[Extracted entries — start]

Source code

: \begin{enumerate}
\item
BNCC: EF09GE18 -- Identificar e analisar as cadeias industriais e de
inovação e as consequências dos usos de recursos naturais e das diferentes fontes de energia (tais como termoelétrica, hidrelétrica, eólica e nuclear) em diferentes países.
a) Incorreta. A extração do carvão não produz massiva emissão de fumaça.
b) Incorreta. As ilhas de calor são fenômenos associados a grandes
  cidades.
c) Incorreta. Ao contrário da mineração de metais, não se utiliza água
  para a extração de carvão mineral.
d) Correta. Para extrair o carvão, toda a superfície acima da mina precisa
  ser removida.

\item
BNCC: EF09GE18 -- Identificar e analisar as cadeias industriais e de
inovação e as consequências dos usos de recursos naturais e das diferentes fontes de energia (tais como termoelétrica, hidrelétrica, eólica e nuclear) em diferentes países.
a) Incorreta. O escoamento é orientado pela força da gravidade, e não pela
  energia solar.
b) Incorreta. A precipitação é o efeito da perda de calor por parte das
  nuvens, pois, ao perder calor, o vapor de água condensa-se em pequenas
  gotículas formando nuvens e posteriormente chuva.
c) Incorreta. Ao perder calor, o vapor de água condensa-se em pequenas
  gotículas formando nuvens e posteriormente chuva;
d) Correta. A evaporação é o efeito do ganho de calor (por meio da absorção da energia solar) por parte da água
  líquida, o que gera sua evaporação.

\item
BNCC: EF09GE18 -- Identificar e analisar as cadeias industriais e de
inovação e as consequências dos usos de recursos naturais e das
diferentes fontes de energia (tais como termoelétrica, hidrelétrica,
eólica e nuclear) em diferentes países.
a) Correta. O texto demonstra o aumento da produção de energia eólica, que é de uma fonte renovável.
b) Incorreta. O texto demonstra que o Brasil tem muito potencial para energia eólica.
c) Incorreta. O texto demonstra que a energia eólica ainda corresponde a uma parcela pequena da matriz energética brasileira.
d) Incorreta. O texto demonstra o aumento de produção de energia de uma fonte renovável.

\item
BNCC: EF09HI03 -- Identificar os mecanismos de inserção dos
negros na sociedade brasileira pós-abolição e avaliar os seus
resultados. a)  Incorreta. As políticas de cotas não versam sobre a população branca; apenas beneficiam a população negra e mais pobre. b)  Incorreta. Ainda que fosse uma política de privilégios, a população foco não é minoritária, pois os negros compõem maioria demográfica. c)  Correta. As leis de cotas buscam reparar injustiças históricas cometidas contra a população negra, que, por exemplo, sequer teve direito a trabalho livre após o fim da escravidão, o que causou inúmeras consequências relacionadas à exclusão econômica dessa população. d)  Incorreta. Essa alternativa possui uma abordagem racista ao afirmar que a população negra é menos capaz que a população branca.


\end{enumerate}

[Extracted entries — finish]

[Exercise]:
Could you return all of the entries exactly as they stand?

[Task output]:
Source code

: \begin{enumerate}
\item
BNCC: EF09GE18 -- Identificar e analisar as cadeias industriais e de
inovação e as consequências dos usos de recursos naturais e das diferentes fontes de energia (tais como termoelétrica, hidrelétrica, eólica e nuclear) em diferentes países.
a) Incorreta. A extração do carvão não produz massiva emissão de fumaça.
b) Incorreta. As ilhas de calor são fenômenos associados a grandes
  cidades.
c) Incorreta. Ao contrário da mineração de metais, não se utiliza água
  para a extração de carvão mineral.
d) Correta. Para extrair o carvão, toda a superfície acima da mina precisa
  ser removida.

\item
BNCC: EF09GE18 -- Identificar e analisar as cadeias industriais e de
inovação e as consequências dos usos de recursos naturais e das diferentes fontes de energia (tais como termoelétrica, hidrelétrica, eólica e nuclear) em diferentes países.
a) Incorreta. O escoamento é orientado pela força da gravidade, e não pela
  energia solar.
b) Incorreta. A precipitação é o efeito da perda de calor por parte das
  nuvens, pois, ao perder calor, o vapor de água condensa-se em pequenas
  gotículas formando nuvens e posteriormente chuva.
c) Incorreta. Ao perder calor, o vapor de água condensa-se em pequenas
  gotículas formando nuvens e posteriormente chuva;
d) Correta. A evaporação é o efeito do ganho de calor (por meio da absorção da energia solar) por parte da água
  líquida, o que gera sua evaporação.

\item
BNCC: EF09GE18 -- Identificar e analisar as cadeias industriais e de
inovação e as consequências dos usos de recursos naturais e das
diferentes fontes de energia (tais como termoelétrica, hidrelétrica,
eólica e nuclear) em diferentes países.
a) Correta. O texto demonstra o aumento da produção de energia eólica, que é de uma fonte renovável.
b) Incorreta. O texto demonstra que o Brasil tem muito potencial para energia eólica.
c) Incorreta. O texto demonstra que a energia eólica ainda corresponde a uma parcela pequena da matriz energética brasileira.
d) Incorreta. O texto demonstra o aumento de produção de energia de uma fonte renovável.

\item
BNCC: EF09HI03 -- Identificar os mecanismos de inserção dos
negros na sociedade brasileira pós-abolição e avaliar os seus
resultados. a)  Incorreta. As políticas de cotas não versam sobre a população branca; apenas beneficiam a população negra e mais pobre. b)  Incorreta. Ainda que fosse uma política de privilégios, a população foco não é minoritária, pois os negros compõem maioria demográfica. c)  Correta. As leis de cotas buscam reparar injustiças históricas cometidas contra a população negra, que, por exemplo, sequer teve direito a trabalho livre após o fim da escravidão, o que causou inúmeras consequências relacionadas à exclusão econômica dessa população. d)  Incorreta. Essa alternativa possui uma abordagem racista ao afirmar que a população negra é menos capaz que a população branca.


\end{enumerate}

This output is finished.